Military News

Monday, November 16, 2015

Veterans in Blue: honoring those who served



By Senior Airman Hailey Haux, Secretary of the Air Force Public Affairs Command Information

WASHINGTON (AFNS) -- The Air Force maintains a special portrait display in the Pentagon as part of its commitment to honoring the devotion and service of veterans. Volume VI will replace volume V of the Veterans in Blue project this November.

The project started in 2010 as a way to honor pioneers of the Air Force, and has continued to honor Airmen like former Capt. John M. Hayes, now the 24th Congressional District of Texas military and veterans affairs liaison, who recently toured the display.

“It’s pretty impressive and amazing to be part of this group,” Hayes said. “It brings back a lot of Air Force memories -- the training and leadership and a lot of values that actually last through today.”
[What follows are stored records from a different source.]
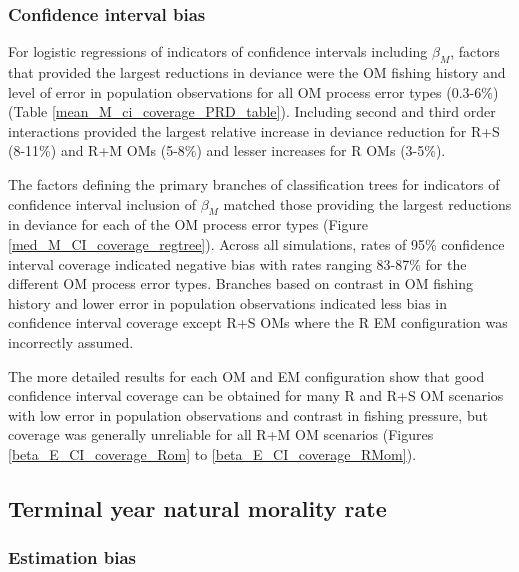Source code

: \documentclass[
  12pt,
]{article}
\begin{document}
\subsubsection*{Confidence interval bias}\label{confidence-interval-bias-1}

For logistic regressions of indicators of confidence intervals including \(\beta_M\), factors that provided the largest reductions in deviance were the OM fishing history and level of error in population observations for all OM process error types (0.3-6\%) (Table \ref{mean_M_ci_coverage_PRD_table}). Including second and third order interactions provided the largest relative increase in deviance reduction for R+S (8-11\%) and R+M OMs (5-8\%) and lesser increases for R OMs (3-5\%).

The factors defining the primary branches of classification trees for indicators of confidence interval inclusion of \(\beta_M\) matched those providing the largest reductions in deviance for each of the OM process error types (Figure \ref{med_M_CI_coverage_regtree}). Across all simulations, rates of 95\% confidence interval coverage indicated negative bias with rates ranging 83-87\% for the different OM process error types. Branches based on contrast in OM fishing history and lower error in population observations indicated less bias in confidence interval coverage except R+S OMs where the R EM configuration was incorrectly assumed.

The more detailed results for each OM and EM configuration show that good confidence interval coverage can be obtained for many R and R+S OM scenarios with low error in population observations and contrast in fishing pressure, but coverage was generally unreliable for all R+M OM scenarios (Figures \ref{beta_E_CI_coverage_Rom} to \ref{beta_E_CI_coverage_RMom}).

\subsection*{Terminal year natural morality rate}\label{terminal-year-natural-morality-rate}

\subsubsection*{Estimation bias}\label{estimation-bias-2}
\end{document}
The project, run by the Air Force Public Affairs Agency, is in its sixth year and has told 144 Air Force veterans’ stories. The 1st Combat Camera Squadron at Joint Base Charleston, South Carolina, will debut this year’s program.

Volume VI will feature leaders in government, multiple industry CEOs, Iraq and Afghanistan veterans, as well as veterans from World War II, the Korea and Vietnam wars, and many others who continue making an impact on society long after their Air Force careers are finished.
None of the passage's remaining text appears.